◆ WHAT IS REQUIRED:
Write out only the opening lines of the entries, through the line with "discovered four kind".

◆ SOURCE INFORMATION:
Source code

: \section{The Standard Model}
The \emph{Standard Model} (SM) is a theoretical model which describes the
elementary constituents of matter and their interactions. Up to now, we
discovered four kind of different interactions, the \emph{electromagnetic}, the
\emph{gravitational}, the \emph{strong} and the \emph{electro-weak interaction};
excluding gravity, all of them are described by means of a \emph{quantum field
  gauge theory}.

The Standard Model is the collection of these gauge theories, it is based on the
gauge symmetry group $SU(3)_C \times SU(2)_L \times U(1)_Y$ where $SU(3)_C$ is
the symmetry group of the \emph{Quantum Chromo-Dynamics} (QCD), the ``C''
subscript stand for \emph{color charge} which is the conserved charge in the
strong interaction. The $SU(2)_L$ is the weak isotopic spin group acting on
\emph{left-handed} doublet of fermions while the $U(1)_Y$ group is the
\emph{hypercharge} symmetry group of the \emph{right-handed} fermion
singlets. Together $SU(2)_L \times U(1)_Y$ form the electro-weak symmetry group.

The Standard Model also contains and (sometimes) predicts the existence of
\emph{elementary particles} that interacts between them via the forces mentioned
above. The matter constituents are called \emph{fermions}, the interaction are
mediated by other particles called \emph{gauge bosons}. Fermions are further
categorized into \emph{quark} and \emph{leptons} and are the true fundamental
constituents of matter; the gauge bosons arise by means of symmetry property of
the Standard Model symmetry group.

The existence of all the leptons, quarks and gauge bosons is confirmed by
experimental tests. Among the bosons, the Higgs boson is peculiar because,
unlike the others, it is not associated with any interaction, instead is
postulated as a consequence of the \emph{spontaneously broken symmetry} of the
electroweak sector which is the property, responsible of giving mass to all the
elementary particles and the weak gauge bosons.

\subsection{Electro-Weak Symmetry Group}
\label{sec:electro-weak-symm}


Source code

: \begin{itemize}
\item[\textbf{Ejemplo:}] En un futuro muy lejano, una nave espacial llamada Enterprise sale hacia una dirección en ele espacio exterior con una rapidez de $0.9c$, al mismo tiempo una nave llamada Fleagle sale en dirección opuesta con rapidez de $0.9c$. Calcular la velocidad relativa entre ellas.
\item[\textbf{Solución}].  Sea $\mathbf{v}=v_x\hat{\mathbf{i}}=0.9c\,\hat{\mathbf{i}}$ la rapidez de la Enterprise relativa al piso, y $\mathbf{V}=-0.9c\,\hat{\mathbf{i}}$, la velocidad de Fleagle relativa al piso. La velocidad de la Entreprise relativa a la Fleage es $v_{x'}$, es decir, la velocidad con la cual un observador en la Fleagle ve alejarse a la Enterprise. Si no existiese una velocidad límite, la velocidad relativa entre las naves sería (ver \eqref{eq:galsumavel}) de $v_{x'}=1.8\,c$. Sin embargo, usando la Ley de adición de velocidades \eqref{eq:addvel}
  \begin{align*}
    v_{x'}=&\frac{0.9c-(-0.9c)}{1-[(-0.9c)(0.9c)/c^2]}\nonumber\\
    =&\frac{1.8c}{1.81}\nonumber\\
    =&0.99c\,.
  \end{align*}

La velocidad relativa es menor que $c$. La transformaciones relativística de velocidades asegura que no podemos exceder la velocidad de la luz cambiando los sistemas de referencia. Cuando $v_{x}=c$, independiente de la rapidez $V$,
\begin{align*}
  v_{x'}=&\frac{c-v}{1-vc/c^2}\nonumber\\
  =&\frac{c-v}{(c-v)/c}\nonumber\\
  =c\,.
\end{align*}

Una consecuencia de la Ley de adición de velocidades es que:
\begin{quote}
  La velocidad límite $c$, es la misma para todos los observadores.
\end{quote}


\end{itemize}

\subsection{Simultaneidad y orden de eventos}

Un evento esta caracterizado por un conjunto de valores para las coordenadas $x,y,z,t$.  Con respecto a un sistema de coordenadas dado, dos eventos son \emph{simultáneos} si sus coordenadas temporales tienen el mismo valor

◆ ANSWER SPACE:
Source code

: \section{The Standard Model}
The \emph{Standard Model} (SM) is a theoretical model which describes the
elementary constituents of matter and their interactions. Up to now, we
discovered four kind of different interactions, the \emph{electromagnetic}, the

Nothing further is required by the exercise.